Prior to 2010, these systems were referred to and grouped as 'green zone' and 'red zone'. Green zone referred to systems where the work site was protected from trains by closing the track (Note: Except to slow moving engineering trains and equipment) and red zone referred to systems where the tracks were still open to trains and workers would be required to move to a position of safety when trains approached. In an effort to reduce confusion and simplify the rule book, the terms were phased out in 2010. The hierarchy was also removed at this time, as it was largely rendered moot by instructions that required that the SSOW selected be most suitable to the task, circumstances and location of work.
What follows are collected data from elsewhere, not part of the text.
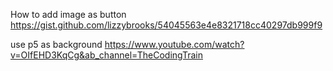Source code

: How to add image as button
https://gist.github.com/lizzybrooks/54045563e4e8321718cc40297db999f9

use p5 as background
https://www.youtube.com/watch?v=OIfEHD3KqCg&ab_channel=TheCodingTrain
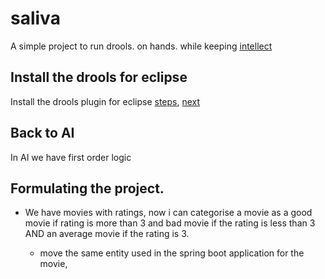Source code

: # saliva

A simple project to run drools. on hands. while keeping [intellect](https://pypi.python.org/pypi/Intellect)

## Install the drools for eclipse
Install the drools plugin for eclipse [steps](https://www.tutorialspoint.com/drools/drools_eclipse_plugin.htm), [next](https://www.tutorialspoint.com/drools/drools_runtime.htm)

## Back to AI
In AI we have first order logic 

## Formulating the project.

* We have movies with ratings, now i can categorise a movie as a good movie if rating is more than 3 and bad movie if the rating is less than 3 AND an average movie if the rating is 3.

    * move the same entity used in the spring boot application for the movie,
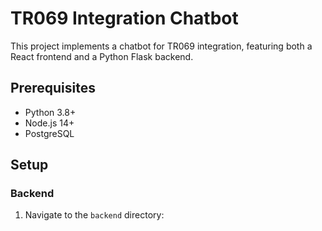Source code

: # TR069 Integration Chatbot

This project implements a chatbot for TR069 integration, featuring both a React frontend and a Python Flask backend.

## Prerequisites

- Python 3.8+
- Node.js 14+
- PostgreSQL

## Setup

### Backend

1. Navigate to the `backend` directory:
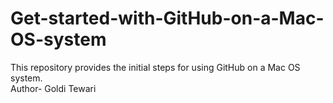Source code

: # Get-started-with-GitHub-on-a-Mac-OS-system
This repository provides the initial steps for using GitHub on a Mac OS system.
<br>
Author- Goldi Tewari
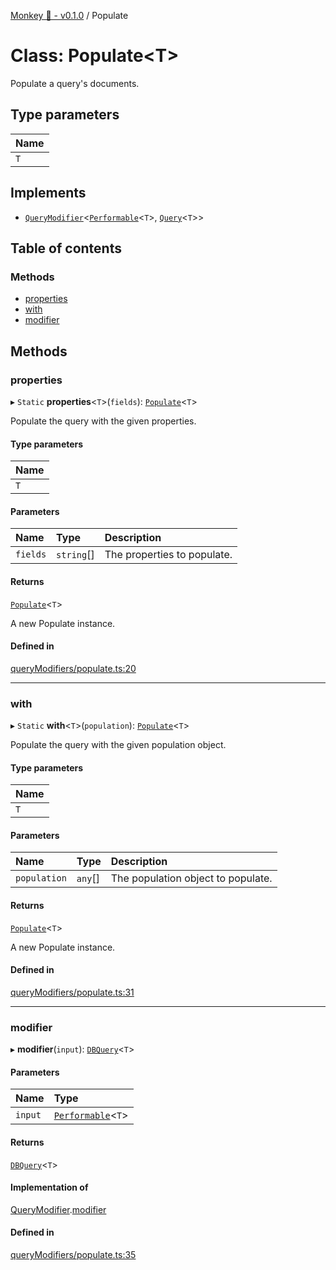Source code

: [Monkey 🐒 - v0.1.0](../README.md) / Populate

# Class: Populate<T\>

Populate a query's documents.

## Type parameters

| Name |
| :------ |
| `T` |

## Implements

- [`QueryModifier`](../interfaces/QueryModifier.md)<[`Performable`](../interfaces/Performable.md)<`T`\>, [`Query`](../interfaces/Query.md)<`T`\>\>

## Table of contents

### Methods

- [properties](Populate.md#properties)
- [with](Populate.md#with)
- [modifier](Populate.md#modifier)

## Methods

### properties

▸ `Static` **properties**<`T`\>(`fields`): [`Populate`](Populate.md)<`T`\>

Populate the query with the given properties.

#### Type parameters

| Name |
| :------ |
| `T` |

#### Parameters

| Name | Type | Description |
| :------ | :------ | :------ |
| `fields` | `string`[] | The properties to populate. |

#### Returns

[`Populate`](Populate.md)<`T`\>

A new Populate instance.

#### Defined in

[queryModifiers/populate.ts:20](https://github.com/bpisano/monkey/blob/62534c6/src/queryModifiers/populate.ts#L20)

___

### with

▸ `Static` **with**<`T`\>(`population`): [`Populate`](Populate.md)<`T`\>

Populate the query with the given population object.

#### Type parameters

| Name |
| :------ |
| `T` |

#### Parameters

| Name | Type | Description |
| :------ | :------ | :------ |
| `population` | `any`[] | The population object to populate. |

#### Returns

[`Populate`](Populate.md)<`T`\>

A new Populate instance.

#### Defined in

[queryModifiers/populate.ts:31](https://github.com/bpisano/monkey/blob/62534c6/src/queryModifiers/populate.ts#L31)

___

### modifier

▸ **modifier**(`input`): [`DBQuery`](DBQuery.md)<`T`\>

#### Parameters

| Name | Type |
| :------ | :------ |
| `input` | [`Performable`](../interfaces/Performable.md)<`T`\> |

#### Returns

[`DBQuery`](DBQuery.md)<`T`\>

#### Implementation of

[QueryModifier](../interfaces/QueryModifier.md).[modifier](../interfaces/QueryModifier.md#modifier)

#### Defined in

[queryModifiers/populate.ts:35](https://github.com/bpisano/monkey/blob/62534c6/src/queryModifiers/populate.ts#L35)
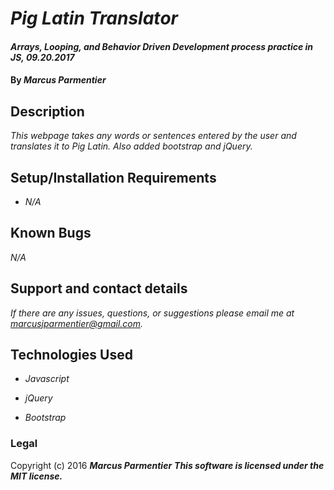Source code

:# _Pig Latin Translator_

#### _Arrays, Looping, and Behavior Driven Development process practice in JS, 09.20.2017_

#### By _**Marcus Parmentier**_

## Description

_This webpage takes any words or sentences entered by the user and translates it to Pig Latin. Also added bootstrap and jQuery._

## Setup/Installation Requirements

* _N/A_


## Known Bugs

_N/A_

## Support and contact details

_If there are any issues, questions, or suggestions please email me at marcusjparmentier@gmail.com._

## Technologies Used

* _Javascript_

* _jQuery_

* _Bootstrap_

### Legal

Copyright (c) 2016 **_Marcus Parmentier_**
**_This software is licensed under the MIT license._**
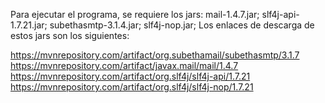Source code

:Para ejecutar el programa, se requiere los jars: mail-1.4.7.jar; slf4j-api-1.7.21.jar; subethasmtp-3.1.4.jar; slf4j-nop.jar; 
Los enlaces de descarga de estos jars son los siguientes:

https://mvnrepository.com/artifact/org.subethamail/subethasmtp/3.1.7 
https://mvnrepository.com/artifact/javax.mail/mail/1.4.7
https://mvnrepository.com/artifact/org.slf4j/slf4j-api/1.7.21
https://mvnrepository.com/artifact/org.slf4j/slf4j-nop/1.7.21
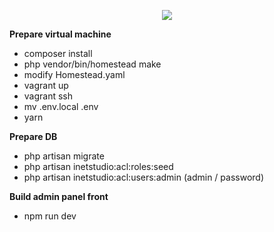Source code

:<p align="center"><img src="https://laravel.com/assets/img/components/logo-laravel.svg"></p>

<p><strong>Prepare virtual machine</strong></p>

- composer install
- php vendor/bin/homestead make
- modify Homestead.yaml
- vagrant up
- vagrant ssh
- mv .env.local .env
- yarn

<p><strong>Prepare DB</strong></p>

- php artisan migrate
- php artisan inetstudio:acl:roles:seed
- php artisan inetstudio:acl:users:admin (admin / password)

<p><strong>Build admin panel front</strong></p>

- npm run dev
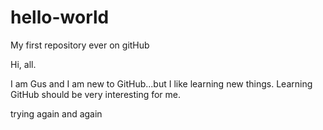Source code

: # hello-world
My first repository ever on gitHub

Hi, all.

I am Gus and I am new to GitHub...but I like learning new things.
Learning GitHub should be very interesting for me.

trying again and again
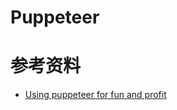 # Puppeteer



# 参考资料

- [Using puppeteer for fun and profit](https://www.youtube.com/watch?v=OMJGHOw2iog&t=288s)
Network Rail has aimed to eliminate the usage of human lookouts, with a significant push occurring after an incident at Margam, where two track workers were struck and killed by a train. At Margam, the six person crew had split into two groups, and the appointed lookout had remained with the other group. A 2021 fatality near Surbiton station prompted Network Rail to accelerate these efforts. In the June 2022 Network Rail Board meeting, it was acknowledged that lookout usage was already low as practical, with the majority of routes not using human lookouts. Total elimination was not realistic.

In 2025, the Rail Safety and Standards Board introduced updates to the Rule Book to further restrict the usage of lookouts. From December 2025, lookouts are only allowed when no other safe system of work is suitable, can not be used at night, during poor visibility or in/near tunnels. Further train speeds must be under 25 mph (40 km/h), and there are no junctions that would allow the train to unexpectedly change tracks. The usage of intermediate and distant lookouts (Note: In situations where visibility is limited, such as near curves, distant and intermediate lookouts could be positioned to signal the lookout at the worksite of an approaching train.) was also banned.